2.0 Ownership of the Software
2.1 Ownership. None of the Software is being sold. All ownership, intellectual property, and other rights and interests in the Software remain solely with Tentech Pty Ltd. The source code of the Software is a trade secret of Tentech Pty Ltd and is their confidential information.
3.0 Licence Grant
3.1 Grant of License. Except as otherwise stated in the Licence Documents and subject to Licensee’s payment of the Licence Fees and Taxes in full, Tentech grants to Licensee a non-transferable (save as provided herein), worldwide, nonexclusive, perpetual (unless stated to be a time limited term), internal business use licence to download, install and execute the Software identified in the applicable Order Document in object code only, subject to the Licence Models, restrictions, quantities, conditions, and limitations stated in the Licence Documents. Tentech reserves all rights not expressly granted to Licensee in a written document signed by both parties.
3.2 Applicable Licence Models. The License Model and any restrictions for the Software will be stated in the Order Document. If no Licence Model or restrictions are specified in the Order Document, the License Model (and any capacities) for which Tentech has been paid Licence Fees will apply.
4.0 Authorised Copies
4.1 Software and Documentation. Licensee may make as many copies of the Software necessary for it to use the Software as licensed. Each copy of the Software made by Licensee must contain the same copyright and other notices that appear on the original copy. Licensee will not modify the Documentation. Documentation may: (a) only be used to support Licensee’s use of the Software; (b) not be republished or redistributed to any unauthorised third party; and (c) not be distributed or used to conduct training for which Licensee, or any other party, receives a fee. Licensee will not copy any system schema reference document related to the Software.
5.0 Restrictions
5.1 General Restrictions.

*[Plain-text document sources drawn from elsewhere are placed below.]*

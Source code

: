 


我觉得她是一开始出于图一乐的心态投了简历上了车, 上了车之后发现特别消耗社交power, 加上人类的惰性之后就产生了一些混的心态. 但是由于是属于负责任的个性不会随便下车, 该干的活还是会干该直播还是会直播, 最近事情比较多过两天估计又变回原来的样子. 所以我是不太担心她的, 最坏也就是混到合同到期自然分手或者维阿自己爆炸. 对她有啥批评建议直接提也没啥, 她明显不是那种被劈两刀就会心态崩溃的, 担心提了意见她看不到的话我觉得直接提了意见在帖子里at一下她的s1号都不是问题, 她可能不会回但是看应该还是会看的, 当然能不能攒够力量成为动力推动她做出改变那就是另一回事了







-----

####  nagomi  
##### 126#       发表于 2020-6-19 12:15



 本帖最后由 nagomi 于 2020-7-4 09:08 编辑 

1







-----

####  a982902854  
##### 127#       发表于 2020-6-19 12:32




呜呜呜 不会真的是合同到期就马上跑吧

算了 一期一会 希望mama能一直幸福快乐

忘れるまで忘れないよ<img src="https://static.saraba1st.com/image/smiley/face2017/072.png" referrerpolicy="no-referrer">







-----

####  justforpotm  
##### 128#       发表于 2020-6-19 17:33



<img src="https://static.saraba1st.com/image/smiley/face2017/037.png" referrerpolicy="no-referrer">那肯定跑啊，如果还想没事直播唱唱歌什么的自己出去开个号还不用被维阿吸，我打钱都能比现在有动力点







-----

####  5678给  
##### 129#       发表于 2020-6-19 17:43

Except as provided in the Licence Documents, Licensee will not and will not permit any other party to: (a) assign, transfer, give, distribute, reproduce, transmit, sell, lease, licence, sublicense, publicly display or perform, redistribute or encumber the Software by any means to any party; (b) rent, loan or use the Software for service bureau or time- sharing purposes, or permit other individuals or entities to create Internet “links” to the Software or “frame” or “mirror” the Software on any other server or wireless or Internet-based device, or in any other way allow third parties to access, use, and/or exploit the Software; (c) use the Software, in whole or in part, to create a competitive offering; (d) charge a fee to any party for access to or use of the Software; (e) use the Software in a manner inconsistent with the Licence Documents.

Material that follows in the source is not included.